While talking about the trends in the deep tech sector, Dr. Tan highlights the sustainable undertakings in the industry.
“Some trends are lifelong, for example, the need for more clean energy, the desire to stay healthy longer, the fight against potential pandemics, the cure for diseases that plague the aging population, the need for materials that are biodegradable. These impact humanity significantly, our quest to have good healthy lives and make the world better.”
As Vickers Venture continues to invest in deep tech, Dr. Tan envisions significant contributions to solving global problems. He anticipates that successful portfolio companies can inspire others, potentially reaching valuation thresholds beyond unicorns.
“Our impact can be significant if our portfolio companies can help in solving global problems. Such companies have potential to be decacorns and centacorns meaning 10 to 100 billion dollars or more instead of just the unicorn, 1 billion threshold. Such success can inspire other startups to aim for similar achievements.”
Offering advice to aspiring investors, Dr. Tan suggests co-investing with established venture capitalists initially. He acknowledges the challenges of starting a VC firm and emphasizes the importance of having the right credentials, skill sets, and focus.
“In deep tech, you need an ultra-inquisitive mind and interest in complicated science and technology. A lot of reading and research into significant problems plaguing humanity and how different approaches work in solving the dilemma. There are lots of problems, unfortunately, so there are lots of opportunities.”
For early-stage founders, Dr. Tan emphasizes the importance of having a vision beyond immediate growth. He acknowledges the inevitable challenges in a startup journey and the need for continuous alignment with the long-term vision.

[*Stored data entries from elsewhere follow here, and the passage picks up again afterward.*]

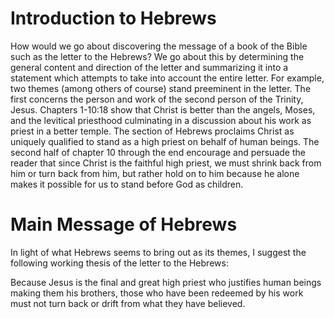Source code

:# Introduction to Hebrews

How would we go about discovering the message of a book of the Bible such as the letter to the Hebrews? We go about 
this by determining the general content and direction of the letter and summarizing it into a statement which attempts 
to take into account the entire letter. For example, two themes (among others of course) stand preeminent in the letter.
The first concerns the person and work of the second person of the Trinity, Jesus. Chapters 1-10:18 show that Christ is 
better than the angels, Moses, and the levitical priesthood culminating in a discussion about his work as priest in a 
better temple. The section of Hebrews proclaims Christ as uniquely qualified to stand as a high priest on behalf of 
human beings. The second half of chapter 10 through the end encourage and persuade the reader that since Christ is 
the faithful high priest, we must shrink back from him or turn back from him, but rather hold on to him because he 
alone makes it possible for us to stand before God as children.

# Main Message of Hebrews

In light of what Hebrews seems to bring out as its themes, I suggest the following working thesis of the letter to the Hebrews:

Because Jesus is the final and great high priest who justifies human beings making them his brothers, those who have been 
redeemed by his work must not turn back or drift from what they have believed.
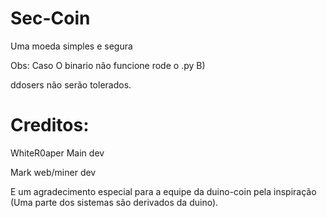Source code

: # Sec-Coin
Uma moeda simples e segura

Obs: Caso O binario não funcione rode o .py B)

ddosers não serão tolerados.

# Creditos:
WhiteR0aper Main dev

Mark web/miner dev

E um agradecimento especial para a equipe da duino-coin pela inspiração (Uma parte dos sistemas são derivados da duino).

“Current founders seem to have similar traits. They are world-class in the space, they are trying to disrupt, they have a track record of success, they are on the verge of their breakthrough solutions, they have a suite of patents, and they have a plan for commercialization. They have shown abilities to understand challenges and overcome them. They are so on the cutting edge that it’s difficult to replace them. It’s much easier to help in areas of problem-solving and project and management risks than product invention. So investing is usually based on our beliefs on the founders, especially in the earlier stages.”
Looking back, Dr. Tan advises his younger self to value founders consistently throughout their journey. He highlights the importance of staying attuned to potential challenges, offering solutions, and delivering on commitments.